The judgment, actually two separate judgments delivered by the same Bench, on the same day, one about the Congress Party and the other about the Janata Party, are about "the interpretation of Section 13A of the Act and in particular the expression 'income from voluntary contributions received' found therein."
Section 13A of the Income Tax Act (I-T Act) is titled Special provision relating to incomes of political parties. Introduced with effect from 1 April 1979, it grants 100% exemption from income tax for incomes of political parties.
Common Cause, a civil society organisation, filed a PIL in the Supreme Court in 1995 claiming that political parties were openly flouting laws under the garb of Section 13A of the IT Act. The judgment in that PIL, which came to be known as Common Cause vs Union of India (1996), the Supreme Court held that Income Tax authorities had been remiss in invoking the statutory provisions against the defaulting political parties. It also directed "The Ministry of Finance, Department of Revenue . to have an investigation/inquiry conducted against each defaulting political party and initiate necessary action in accordance with law including penal action under Section 276CC of the Act."

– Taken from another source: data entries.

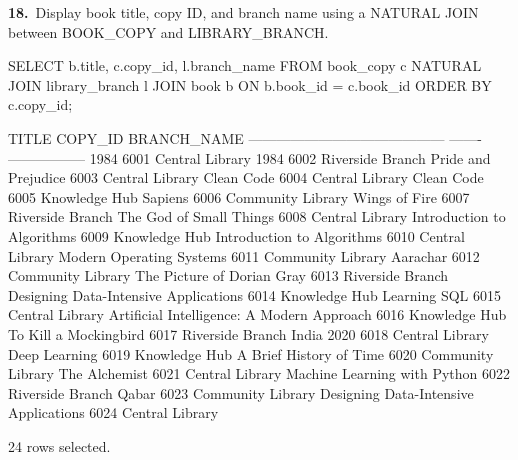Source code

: \noindent\begin{minipage}{\linewidth}
\begingroup{}
{\fontsize{14}{17}\selectfont\textbf{18.}}\ Display book title, copy ID, and branch name using a NATURAL JOIN between BOOK\_COPY and LIBRARY\_BRANCH.\par
\endgroup\vspace{12pt}


\begin{sqlcode}
SELECT b.title, c.copy_id, l.branch_name
FROM book_copy c
NATURAL JOIN library_branch l
JOIN book b ON b.book_id = c.book_id
ORDER BY c.copy_id;
\end{sqlcode}

\vspace{18pt}


\begin{sqlout}[fontsize=\small]
TITLE                                       COPY_ID  BRANCH_NAME      
------------------------------------------  -------  -----------------
1984                                           6001  Central Library
1984                                           6002  Riverside Branch
Pride and Prejudice                            6003  Central Library
Clean Code                                     6004  Central Library
Clean Code                                     6005  Knowledge Hub
Sapiens                                        6006  Community Library
Wings of Fire                                  6007  Riverside Branch
The God of Small Things                        6008  Central Library
Introduction to Algorithms                     6009  Knowledge Hub
Introduction to Algorithms                     6010  Central Library
Modern Operating Systems                       6011  Community Library
Aarachar                                       6012  Community Library
The Picture of Dorian Gray                     6013  Riverside Branch
Designing Data-Intensive Applications          6014  Knowledge Hub
Learning SQL                                   6015  Central Library
Artificial Intelligence: A Modern Approach     6016  Knowledge Hub
To Kill a Mockingbird                          6017  Riverside Branch
India 2020                                     6018  Central Library
Deep Learning                                  6019  Knowledge Hub
A Brief History of Time                        6020  Community Library
The Alchemist                                  6021  Central Library
Machine Learning with Python                   6022  Riverside Branch
Qabar                                          6023  Community Library
Designing Data-Intensive Applications          6024  Central Library

24 rows selected.
\end{sqlout}
\end{minipage}\par\vspace{24pt}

Whether the origins of these two cases can be attributed to the Common Cause case or not isn't a matter relevant here. But the facts, as recorded in the two judgments, are that the origins of these cases lie in notices issued to the Congress on 20 September 1995, and to the Janata Party on 21 September 1995, asking them to file their income tax returns for the Assessment Year 1995-96. Both cases then meandered and the respective Assessment Officers (AOs) passed their orders on 21 March 1997 for the Congress, and on 31 March 1998 for the Janata Party.
Appeals were filed to the Commissioner of Income Tax (Appeals) in both cases, and were rejected in July 1998 for the Congress, and in February 2000 for the Janata Party. Both parties then filed appeals to the Income Tax Appellate Tribunal (ITAT). The ITAT upheld the appeals in April 2001 for the Congress, and in November 2001 for the Janata Party.

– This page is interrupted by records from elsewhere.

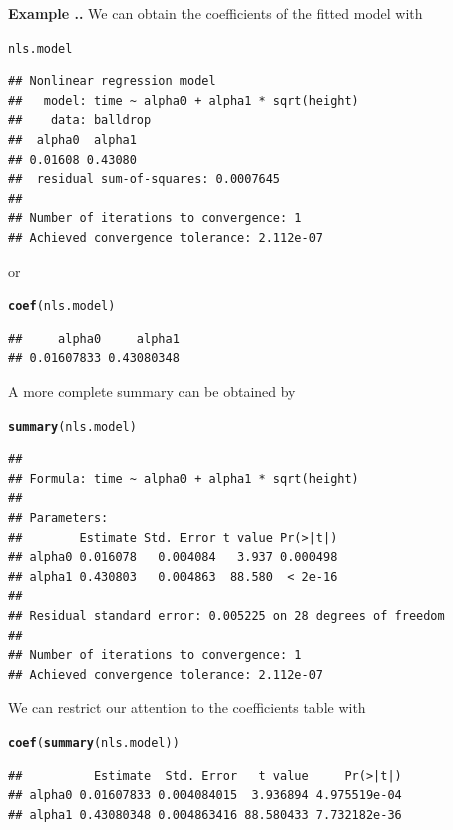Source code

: \documentclass[twoside]{book}\usepackage[]{graphicx}\usepackage[]{xcolor}
\makeatletter
\newcommand{\hlstd}[1]{\textcolor[rgb]{0.345,0.345,0.345}{#1}}%
\newcommand{\hlkwd}[1]{\textcolor[rgb]{0.737,0.353,0.396}{\textbf{#1}}}%
\newenvironment{kframe}{%
 \def\at@end@of@kframe{}%
 \ifinner\ifhmode%
  \def\at@end@of@kframe{\end{minipage}}%
  \begin{minipage}{\columnwidth}%
 \fi\fi%
 \def\FrameCommand##1{\hskip\@totalleftmargin \hskip-\fboxsep
 \colorbox{shadecolor}{##1}\hskip-\fboxsep
     \hskip-\linewidth \hskip-\@totalleftmargin \hskip\columnwidth}%
 \MakeFramed {\advance\hsize-\width
   \@totalleftmargin\z@ \linewidth\hsize
   \@setminipage}}%
 {\par\unskip\endMakeFramed%
 \at@end@of@kframe}
\newenvironment{knitrout}{}{} %
\newcounter{example}[section]
\newenvironment{example}%
{\refstepcounter{example}%
\textbf{Example \thesection.\arabic{example}. }}%
{}
\makeatother
\begin{document}
\begin{example}
	We can obtain the coefficients of the fitted model with
\begin{knitrout}
\color{fgcolor}\begin{kframe}
\begin{alltt}
\hlstd{nls.model}
\end{alltt}
\begin{verbatim}
## Nonlinear regression model
##   model: time ~ alpha0 + alpha1 * sqrt(height)
##    data: balldrop
##  alpha0  alpha1 
## 0.01608 0.43080 
##  residual sum-of-squares: 0.0007645
## 
## Number of iterations to convergence: 1 
## Achieved convergence tolerance: 2.112e-07
\end{verbatim}
\end{kframe}
\end{knitrout}
or
\begin{knitrout}
\color{fgcolor}\begin{kframe}
\begin{alltt}
\hlkwd{coef}\hlstd{(nls.model)}
\end{alltt}
\begin{verbatim}
##     alpha0     alpha1 
## 0.01607833 0.43080348
\end{verbatim}
\end{kframe}
\end{knitrout}
A more complete summary can be obtained by
\begin{knitrout}
\color{fgcolor}\begin{kframe}
\begin{alltt}
\hlkwd{summary}\hlstd{(nls.model)}
\end{alltt}
\begin{verbatim}
## 
## Formula: time ~ alpha0 + alpha1 * sqrt(height)
## 
## Parameters:
##        Estimate Std. Error t value Pr(>|t|)
## alpha0 0.016078   0.004084   3.937 0.000498
## alpha1 0.430803   0.004863  88.580  < 2e-16
## 
## Residual standard error: 0.005225 on 28 degrees of freedom
## 
## Number of iterations to convergence: 1 
## Achieved convergence tolerance: 2.112e-07
\end{verbatim}
\end{kframe}
\end{knitrout}
We can restrict our attention to the coefficients table with
\begin{knitrout}
\color{fgcolor}\begin{kframe}
\begin{alltt}
\hlkwd{coef}\hlstd{(}\hlkwd{summary}\hlstd{(nls.model))}
\end{alltt}
\begin{verbatim}
##          Estimate  Std. Error   t value     Pr(>|t|)
## alpha0 0.01607833 0.004084015  3.936894 4.975519e-04
## alpha1 0.43080348 0.004863416 88.580433 7.732182e-36
\end{verbatim}
\end{kframe}
\end{knitrout}


\end{example}
\end{document}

The Income Tax Department then filed appeals in the High Court in January 2002 and January 2004 respectively for the Congress and for the Janata Party.
The main judgment opens with a reference to a celebrated case, Kanwar Lal Gupta vs Amar Nath Chawla (1975), saying that the Supreme Court had observed "the distortion that large contributions of money made to political parties and candidates could bring about to the electoral process . more than four decades ago."
The 71-page judgment goes into the nitty-gritty of the current case, pinpointing exactly how shelter has been taken behind utterly irrelevant and baseless arguments, and almost maliciously behind the seemingly deliberately left ambiguities in law. The "Summary of conclusions" itself runs into 17 points!
Just for the record, the judgments hold that the Congress and the Janata Party are required to pay income tax on Rs 25.12 crores and Rs 1.23 crores respectively.
What is more important is what the judgment says about the state of political finance in India and what needs to be done about it.
In addition to the Kanwar Lal Gupta vs Amar Nath Chawla (1975) and the Common Cause vs Union of India (1996) cases that have been mentioned earlier, the judgment also refers to the Guidelines on Transparency and Accountability in Party Funds and Election Expenditure issued by the Election Commission of India on 29 August 2014, and 255th Report of the Law Commission of India on Electoral Reforms. It also draws attention to the recent judgment of the Supreme Court in the Ashok Chavan case which refers to the use of unaccounted money in the electoral process.
The last paragraph of the judgment captures its essence eloquently. It deserves to be reproduced in the original.
"Considering that political parties are an essential part of our democracy and are dealing in large sums of public money, much of which is unaccounted, the proper auditing of the accounts of the political parties is both imperative [and] critical to the conduct of free and fair elections. The above recommendations of the LCI should receive serious and urgent attention at the hands of the executive and the legislature if money power should not be allowed to distort the conduct of free and fair elections. This will in turn infuse transparency and accountability into the functioning of the political parties thereby strengthening and deepening democracy."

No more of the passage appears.